Le verdict provisoire des urnes ne laisse guère de place au suspense. Au Bénin, la Commission électorale nationale autonome (CENA) a proclamé, dans la nuit du 13 au 14 avril 2026, les résultats provisoires de la présidentielle du 12 avril, plaçant largement en tête le duo Romuald Wadagni – Mariam Chabi Talata.
Avec 4 252 347 voix, soit 94,05 % des suffrages exprimés, le tandem présidentiel distance très nettement l’opposition conduite par Paul Hounkpè et Rock Judicaël Hounwanou, créditée de 269 433 voix, soit 5,95 %.
Sur un corps électoral de 7 897 287 inscrits, 4 640 354 votants ont participé au scrutin, pour 4 522 756 suffrages valablement exprimés contre 117 598 bulletins nuls, soit un taux de participation de 58,75 %. Ces chiffres reposent sur la centralisation de 15 814 postes de vote sur 17 463, représentant 90,55 % des données compilées.
Face à cet écart, la CENA estime que l’issue du scrutin est « mathématiquement irréversible », précisant que l’intégration des résultats restants ne saurait « infléchir l’ordre de classement ». Conformément au Code électoral béninois, ces résultats provisoires ont été transmis à la Cour constitutionnelle, seule habilitée à proclamer les résultats définitifs.
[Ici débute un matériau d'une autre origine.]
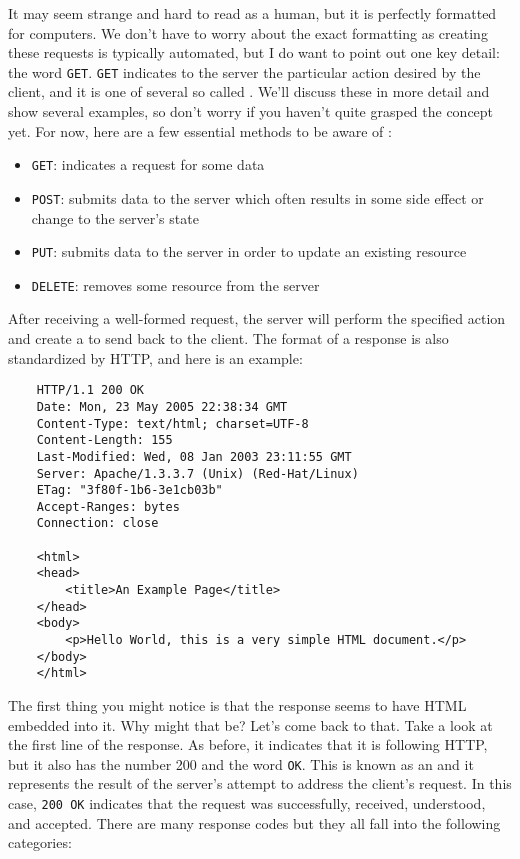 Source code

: It may seem strange and hard to read as a human, but it is perfectly formatted for computers. We don't have to worry about the exact formatting as creating these requests is typically automated, but I do want to point out one key detail: the word \texttt{GET}. \texttt{GET} indicates to the server the particular action desired by the client, and it is one of several so called . We'll discuss these in more detail and show several examples, so don't worry if you haven't quite grasped the concept yet. For now, here are a few essential methods to be aware of : 

\begin{itemize}
    \item \texttt{GET}: indicates a request for some data
    \item \texttt{POST}: submits data to the server which often results in some side effect or change to the server's state
    \item \texttt{PUT}: submits data to the server in order to update an existing resource
    \item \texttt{DELETE}: removes some resource from the server
\end{itemize}

After receiving a well-formed request, the server will perform the specified action and create a  to send back to the client. The format of a response is also standardized by HTTP, and here is an example:

\begin{lstlisting}
    HTTP/1.1 200 OK
    Date: Mon, 23 May 2005 22:38:34 GMT
    Content-Type: text/html; charset=UTF-8
    Content-Length: 155
    Last-Modified: Wed, 08 Jan 2003 23:11:55 GMT
    Server: Apache/1.3.3.7 (Unix) (Red-Hat/Linux)
    ETag: "3f80f-1b6-3e1cb03b"
    Accept-Ranges: bytes
    Connection: close

    <html>
    <head>
        <title>An Example Page</title>
    </head>
    <body>
        <p>Hello World, this is a very simple HTML document.</p>
    </body>
    </html>
\end{lstlisting}


The first thing you might notice is that the response seems to have HTML embedded into it. Why might that be? Let's come back to that. Take a look at the first line of the response. As before, it indicates that it is following HTTP, but it also has the number 200 and the word \texttt{OK}. This is known as an  and it represents the result of the server's attempt to address the client's request. In this case, \texttt{200 OK} indicates that the request was successfully, received, understood, and accepted. There are many response codes but they all fall into the following categories:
Fait notable dans ce processus électoral, Paul Hounkpè a reconnu la victoire de son adversaire avant même la proclamation officielle des résultats provisoires. Dans une déclaration rendue publique le 13 avril, le candidat du parti FCBE a adressé ses félicitations à Romuald Wadagni et à sa colistière, allant jusqu’à le joindre par téléphone pour le « congratuler de vive voix ».
Cette reconnaissance rapide, rare dans les processus électoraux de la sous-région, contraste avec des contextes plus tendus observés ailleurs en Afrique de l’Ouest. Elle intervient dans un climat politique régional marqué par des recompositions et des débats sur la crédibilité des processus électoraux, notamment dans des pays voisins, où les questions de gouvernance et de cadre institutionnel restent au cœur des discussions publiques.
En attendant la validation de la Cour constitutionnelle, Romuald Wadagni semble ainsi se diriger vers une victoire sans appel, portée par une avance que même les derniers résultats en attente ne devraient pas remettre en cause.